Each year, I am amused (and sometimes panicked) by how quickly my holiday schedule turns from “Plenty of time” (my assessment in the week after Thanksgiving) to “Holy moly!  Where did the time go?” (a not uncommon exclamation when only a few shopping days remain).  Thank goodness for the internet and next-day shipping.

As I noted previously (see December 22, 2012), in past years I have been up late completing my preparations for our holiday celebrations.  In fact, there have been Christmas Eves when I have not gotten to bed until well after one o’clock (which is very late, for me).  More recently, I have made some effort to get more organized and to do less (where possible without sacrificing anyone’s enjoyment) and consequently, have been able to get to bed earlier.

But as exhausting as it is to stay up that late, I wonder if it wasn’t a good thing in at least one way.  At Christmas, I’m still a kid at heart and in my excited state, often find it difficult to get to sleep on Christmas Eve (the opposite problem of Sniffles in the 1940s Warner Bros. cartoon).  Staying up late and being so tired meant that I had much less trouble falling asleep.

Now, I’m in bed sooner but do not necessarily get any more rest.  And as late as I have been awake, I have yet to see Santa’s arrival.

While engaged in elf duty these last few days, I realized that wrapping gifts is a good example of when accepting a less-than-perfect level of “good enough” can be a good thing.  Regardless of the choice of paper and ribbon, the crispness of the folds and the precision of the taping and bow-tying, the wrappings will be torn off and discarded by the gift’s recipient.  Often, in the case of an excited child for example, the opening will be done in a frenzy with little notice paid to anything except, maybe, the gift tag.

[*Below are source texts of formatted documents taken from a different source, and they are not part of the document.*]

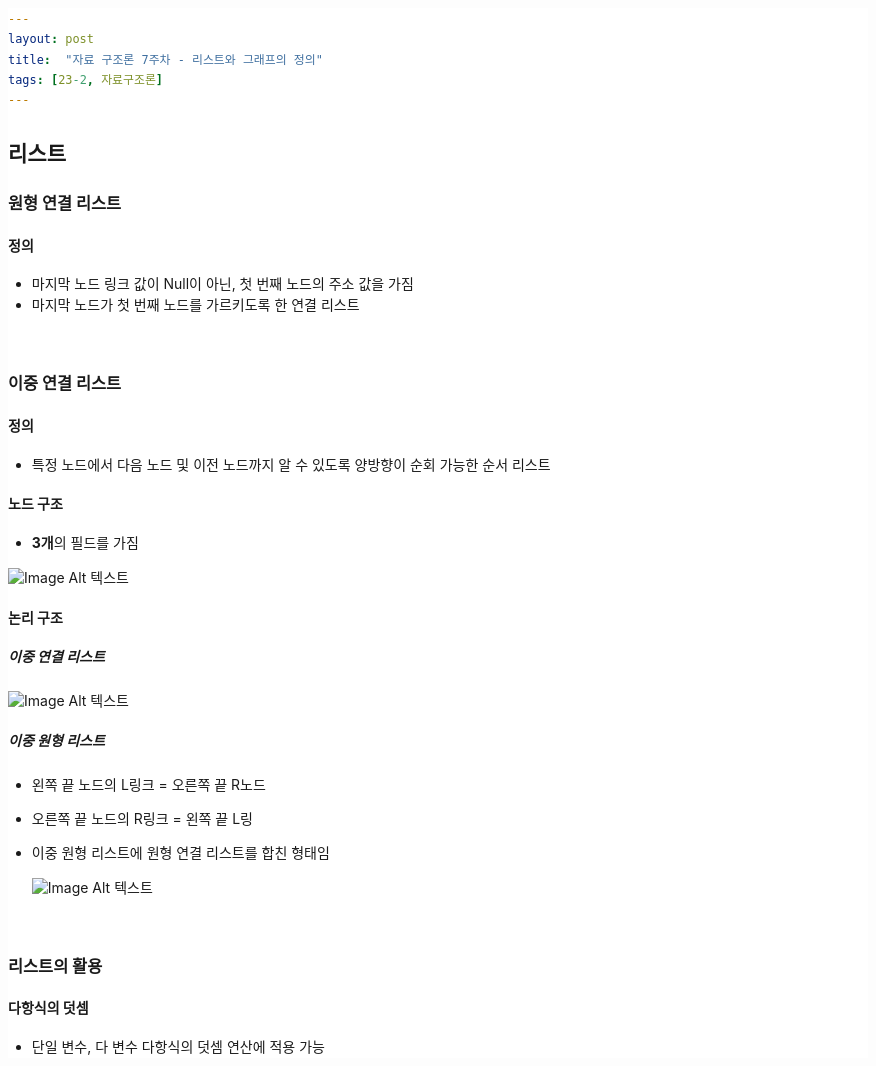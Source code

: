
 ```yaml
---
layout: post
title:  "자료 구조론 7주차 - 리스트와 그래프의 정의"
tags: [23-2, 자료구조론]
---
```


## 리스트

### 원형 연결 리스트

#### 정의

- 마지막 노드 링크 값이 Null이 아닌, 첫 번째 노드의 주소 값을 가짐
- 마지막 노드가 첫 번째 노드를 가르키도록 한 연결 리스트

<br>

### 이중 연결 리스트

#### 정의

- 특정 노드에서 다음 노드 및 이전 노드까지 알 수 있도록 양방향이 순회 가능한 순서 리스트

#### 노드 구조

- **3개**의 필드를 가짐

![Image Alt 텍스트]({{link}}/assets/img/DS/7nd/Double_Linked_List.png )

#### 논리 구조

##### 이중 연결 리스트

![Image Alt 텍스트]({{link}}/assets/img/DS/7nd/Logic_Struct.png )

##### 이중 원형 리스트

- 왼쪽 끝 노드의 L링크 = 오른쪽 끝 R노드

- 오른쪽 끝 노드의 R링크 = 왼쪽 끝 L링

- 이중 원형 리스트에 원형 연결 리스트를 합친 형태임

  ![Image Alt 텍스트]({{link}}/assets/img/DS/7nd/Double_Circle_Linked_List.png )
  
  <br>

### 리스트의 활용

#### 다항식의 덧셈

- 단일 변수, 다 변수 다항식의 덧셈 연산에 적용 가능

This is especially true of stocking stuffers, which in my house are numerous.  If I tried to precisely wrap and ribbon all of the candy, toys, novelties and other tchotchkes that go into our oversized socks, I’d be up all night for a week.  I know because for many years this is exactly what I did and exactly how long it took.  A few Christmases ago, however, I discovered the efficacy of tissue paper.  It is easy to cut and fit around small and often oddly-shaped items and with its soft and crinkly appearance can hide a multitude of taping sins.  Since then, I’ve been getting to bed a bit earlier this time of year.

In some ways, the wrapping and subsequent unwrapping of holiday gifts is similar to the mandala sand paintings created by Buddhist monks.  Packages are assembled (starting with the Black Friday ritual), decorated (albeit with varying levels of care and precision) and arranged under a tree, within stockings or on a table (or some other centralized location) to create an elaborate tableau, a detailed picture of generosity and love.  Then, on Christmas morning (or whatever holiday is being celebrated), the scene is ritually deconstructed as paper and ribbons are torn away and discarded (and aren’t we all excited children in this context?).

But there the similarity ends.  In the Buddhist tradition, the sand would be returned to nature (usually a river or other body of water) to symbolize the impermanence of life.  In our more materialistic culture, the wrappings are discarded (without ceremony) but the goodies remain.